After the Obama administration announced the rules, tens of thousands of students filed claims for loan forgiveness - the vast majority of them against disgraced for-profit colleges.
"Since Day 1, Secretary DeVos has sided with for-profit school executives against students and families drowning in unaffordable student loans", Massachusetts Attorney General Maura Healey said in a statement.

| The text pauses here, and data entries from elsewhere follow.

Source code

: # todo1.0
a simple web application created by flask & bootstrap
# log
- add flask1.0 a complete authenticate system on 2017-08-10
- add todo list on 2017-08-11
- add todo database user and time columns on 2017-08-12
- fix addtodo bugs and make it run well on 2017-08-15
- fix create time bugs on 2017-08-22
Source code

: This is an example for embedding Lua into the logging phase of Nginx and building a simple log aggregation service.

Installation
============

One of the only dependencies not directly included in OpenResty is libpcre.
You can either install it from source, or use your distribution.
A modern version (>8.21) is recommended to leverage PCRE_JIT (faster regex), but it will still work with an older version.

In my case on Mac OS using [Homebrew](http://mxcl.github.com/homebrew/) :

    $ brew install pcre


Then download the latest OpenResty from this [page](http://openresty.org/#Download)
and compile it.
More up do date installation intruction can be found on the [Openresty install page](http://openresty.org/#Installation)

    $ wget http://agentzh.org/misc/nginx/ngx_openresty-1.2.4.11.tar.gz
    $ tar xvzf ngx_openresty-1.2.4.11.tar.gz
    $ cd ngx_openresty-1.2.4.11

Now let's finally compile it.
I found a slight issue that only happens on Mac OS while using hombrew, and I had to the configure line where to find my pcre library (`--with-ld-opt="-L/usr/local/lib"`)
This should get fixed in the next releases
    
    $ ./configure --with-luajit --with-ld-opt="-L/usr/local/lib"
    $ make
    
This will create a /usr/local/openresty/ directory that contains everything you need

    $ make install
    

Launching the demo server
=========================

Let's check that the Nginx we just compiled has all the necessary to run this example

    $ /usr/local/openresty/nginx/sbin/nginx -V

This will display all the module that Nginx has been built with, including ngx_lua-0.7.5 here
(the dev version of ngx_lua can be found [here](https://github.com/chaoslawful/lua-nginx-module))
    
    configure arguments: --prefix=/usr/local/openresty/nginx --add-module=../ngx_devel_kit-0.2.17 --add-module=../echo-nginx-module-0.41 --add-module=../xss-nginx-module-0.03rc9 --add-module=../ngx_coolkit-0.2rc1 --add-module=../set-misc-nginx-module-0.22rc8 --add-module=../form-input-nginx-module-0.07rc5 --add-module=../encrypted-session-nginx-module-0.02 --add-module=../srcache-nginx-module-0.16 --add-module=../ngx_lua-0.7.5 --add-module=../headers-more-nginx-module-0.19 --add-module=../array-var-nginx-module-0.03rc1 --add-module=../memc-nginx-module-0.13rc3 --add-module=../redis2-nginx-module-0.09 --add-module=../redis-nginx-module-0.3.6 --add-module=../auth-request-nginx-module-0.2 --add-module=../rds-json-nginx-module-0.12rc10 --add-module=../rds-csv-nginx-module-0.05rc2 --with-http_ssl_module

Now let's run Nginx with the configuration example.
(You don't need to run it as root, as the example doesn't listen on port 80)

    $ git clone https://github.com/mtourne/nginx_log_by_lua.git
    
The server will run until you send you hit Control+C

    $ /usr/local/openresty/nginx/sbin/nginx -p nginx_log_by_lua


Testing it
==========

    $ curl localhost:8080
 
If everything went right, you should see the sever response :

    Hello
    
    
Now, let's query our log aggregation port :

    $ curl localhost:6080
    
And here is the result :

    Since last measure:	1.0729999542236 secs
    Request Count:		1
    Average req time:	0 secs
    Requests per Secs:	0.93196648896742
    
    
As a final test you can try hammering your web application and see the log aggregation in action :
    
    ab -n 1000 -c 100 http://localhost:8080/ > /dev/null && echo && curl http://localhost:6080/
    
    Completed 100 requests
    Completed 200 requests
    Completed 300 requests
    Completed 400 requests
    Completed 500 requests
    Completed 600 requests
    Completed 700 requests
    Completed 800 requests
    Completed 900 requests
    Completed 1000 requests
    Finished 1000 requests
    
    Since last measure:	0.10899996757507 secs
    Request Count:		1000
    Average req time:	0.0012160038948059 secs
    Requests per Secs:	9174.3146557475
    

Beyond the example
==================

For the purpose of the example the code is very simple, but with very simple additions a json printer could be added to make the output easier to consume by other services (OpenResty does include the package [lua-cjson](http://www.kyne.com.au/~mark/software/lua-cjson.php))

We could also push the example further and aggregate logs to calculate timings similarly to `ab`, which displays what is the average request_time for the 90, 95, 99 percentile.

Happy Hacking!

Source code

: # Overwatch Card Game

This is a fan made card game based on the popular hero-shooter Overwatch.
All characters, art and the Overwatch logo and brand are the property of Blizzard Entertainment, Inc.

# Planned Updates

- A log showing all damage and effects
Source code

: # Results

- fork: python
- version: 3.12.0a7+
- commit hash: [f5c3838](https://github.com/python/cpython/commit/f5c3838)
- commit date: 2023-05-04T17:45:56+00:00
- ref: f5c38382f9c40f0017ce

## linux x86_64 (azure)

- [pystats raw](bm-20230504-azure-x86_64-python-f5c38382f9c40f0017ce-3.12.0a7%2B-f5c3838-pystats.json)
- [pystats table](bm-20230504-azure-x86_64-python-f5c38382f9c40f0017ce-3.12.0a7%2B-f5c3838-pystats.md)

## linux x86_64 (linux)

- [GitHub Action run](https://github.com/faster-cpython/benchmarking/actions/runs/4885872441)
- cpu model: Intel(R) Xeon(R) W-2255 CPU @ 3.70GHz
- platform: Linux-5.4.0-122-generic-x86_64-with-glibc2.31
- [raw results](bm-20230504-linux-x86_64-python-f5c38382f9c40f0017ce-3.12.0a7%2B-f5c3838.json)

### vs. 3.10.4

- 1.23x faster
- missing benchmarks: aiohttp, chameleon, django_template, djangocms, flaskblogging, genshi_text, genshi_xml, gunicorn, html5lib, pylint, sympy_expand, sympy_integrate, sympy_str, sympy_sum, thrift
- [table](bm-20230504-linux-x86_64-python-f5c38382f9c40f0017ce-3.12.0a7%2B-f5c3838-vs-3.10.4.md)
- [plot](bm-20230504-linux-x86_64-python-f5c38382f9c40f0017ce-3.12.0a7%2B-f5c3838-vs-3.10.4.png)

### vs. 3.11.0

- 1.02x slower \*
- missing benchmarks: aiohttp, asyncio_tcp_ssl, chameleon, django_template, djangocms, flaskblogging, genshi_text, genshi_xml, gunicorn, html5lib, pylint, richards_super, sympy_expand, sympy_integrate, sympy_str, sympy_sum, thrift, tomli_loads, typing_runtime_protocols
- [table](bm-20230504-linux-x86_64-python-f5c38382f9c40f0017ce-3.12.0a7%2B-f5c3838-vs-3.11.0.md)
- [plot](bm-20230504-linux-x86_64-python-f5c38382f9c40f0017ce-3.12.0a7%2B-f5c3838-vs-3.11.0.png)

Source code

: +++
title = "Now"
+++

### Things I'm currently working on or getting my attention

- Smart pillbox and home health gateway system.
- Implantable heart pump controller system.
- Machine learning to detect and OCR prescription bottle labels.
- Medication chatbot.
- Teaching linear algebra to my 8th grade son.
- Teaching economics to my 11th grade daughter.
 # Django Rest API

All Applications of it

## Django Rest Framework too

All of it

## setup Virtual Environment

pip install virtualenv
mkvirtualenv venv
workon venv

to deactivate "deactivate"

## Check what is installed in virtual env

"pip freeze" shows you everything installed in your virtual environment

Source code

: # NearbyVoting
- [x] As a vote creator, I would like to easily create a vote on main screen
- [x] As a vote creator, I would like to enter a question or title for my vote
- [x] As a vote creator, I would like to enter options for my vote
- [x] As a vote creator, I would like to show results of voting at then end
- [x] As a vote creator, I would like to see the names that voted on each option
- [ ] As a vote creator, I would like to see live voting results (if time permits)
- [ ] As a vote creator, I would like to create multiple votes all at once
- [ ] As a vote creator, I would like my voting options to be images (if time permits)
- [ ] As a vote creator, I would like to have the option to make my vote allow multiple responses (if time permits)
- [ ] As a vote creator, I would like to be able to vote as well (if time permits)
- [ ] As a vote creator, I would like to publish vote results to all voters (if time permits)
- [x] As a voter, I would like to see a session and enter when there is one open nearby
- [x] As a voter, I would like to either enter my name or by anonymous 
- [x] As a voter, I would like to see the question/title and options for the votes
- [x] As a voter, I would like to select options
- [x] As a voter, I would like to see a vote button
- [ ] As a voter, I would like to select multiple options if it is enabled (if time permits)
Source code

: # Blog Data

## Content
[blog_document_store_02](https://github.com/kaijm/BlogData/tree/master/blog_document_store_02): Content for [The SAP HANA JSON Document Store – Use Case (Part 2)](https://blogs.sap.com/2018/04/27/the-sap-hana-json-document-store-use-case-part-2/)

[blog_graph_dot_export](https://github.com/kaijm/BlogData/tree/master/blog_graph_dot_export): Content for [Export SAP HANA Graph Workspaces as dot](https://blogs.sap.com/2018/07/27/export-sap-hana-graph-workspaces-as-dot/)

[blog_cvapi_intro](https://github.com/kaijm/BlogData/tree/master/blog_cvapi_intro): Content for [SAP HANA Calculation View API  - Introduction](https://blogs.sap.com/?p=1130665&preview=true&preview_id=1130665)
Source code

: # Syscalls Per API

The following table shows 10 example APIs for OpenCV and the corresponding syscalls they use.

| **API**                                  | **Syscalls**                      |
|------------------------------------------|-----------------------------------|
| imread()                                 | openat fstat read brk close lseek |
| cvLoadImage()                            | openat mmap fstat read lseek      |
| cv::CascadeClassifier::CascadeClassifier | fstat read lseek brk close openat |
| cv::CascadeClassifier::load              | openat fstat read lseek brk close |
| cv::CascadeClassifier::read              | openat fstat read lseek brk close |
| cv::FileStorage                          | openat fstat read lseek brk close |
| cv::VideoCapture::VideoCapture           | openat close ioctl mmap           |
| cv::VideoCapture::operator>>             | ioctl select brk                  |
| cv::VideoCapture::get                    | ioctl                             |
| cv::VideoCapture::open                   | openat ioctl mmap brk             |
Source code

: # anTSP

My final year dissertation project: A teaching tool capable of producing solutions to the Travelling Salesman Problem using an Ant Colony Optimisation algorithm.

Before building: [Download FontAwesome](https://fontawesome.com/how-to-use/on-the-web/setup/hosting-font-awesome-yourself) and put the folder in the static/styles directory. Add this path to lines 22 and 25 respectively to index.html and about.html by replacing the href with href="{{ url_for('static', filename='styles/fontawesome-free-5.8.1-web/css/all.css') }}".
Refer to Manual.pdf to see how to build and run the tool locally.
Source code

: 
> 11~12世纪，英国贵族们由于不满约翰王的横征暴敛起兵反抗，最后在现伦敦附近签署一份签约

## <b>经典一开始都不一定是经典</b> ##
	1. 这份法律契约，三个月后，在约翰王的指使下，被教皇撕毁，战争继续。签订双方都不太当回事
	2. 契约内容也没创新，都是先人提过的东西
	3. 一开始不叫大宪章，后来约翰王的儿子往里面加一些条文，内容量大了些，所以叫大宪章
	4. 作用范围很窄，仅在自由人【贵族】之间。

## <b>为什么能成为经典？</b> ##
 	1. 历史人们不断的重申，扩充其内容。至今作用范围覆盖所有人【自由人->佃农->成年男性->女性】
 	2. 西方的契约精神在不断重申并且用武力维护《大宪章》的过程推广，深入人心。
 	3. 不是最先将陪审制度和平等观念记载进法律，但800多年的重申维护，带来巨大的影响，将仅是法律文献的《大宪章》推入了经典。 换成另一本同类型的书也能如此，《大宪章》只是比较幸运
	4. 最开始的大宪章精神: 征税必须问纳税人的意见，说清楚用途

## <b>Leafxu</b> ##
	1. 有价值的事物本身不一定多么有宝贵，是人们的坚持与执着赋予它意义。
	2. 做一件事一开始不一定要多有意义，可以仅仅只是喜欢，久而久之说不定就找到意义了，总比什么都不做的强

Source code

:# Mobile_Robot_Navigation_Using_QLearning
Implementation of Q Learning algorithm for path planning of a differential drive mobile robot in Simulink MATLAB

Since taking the helm at the Education Department earlier this year, DeVos, the daughter-in-law of Amway founder Richard DeVos and a strong proponent of charter schools, has been chipping away at the student protection rules enacted by the Obama administration.
A spokeswoman for DeVos did not immediately respond to a request for comment Thursday.
The rule would have clarified the federal loan forgiveness process for students who were defrauded or misled by their colleges.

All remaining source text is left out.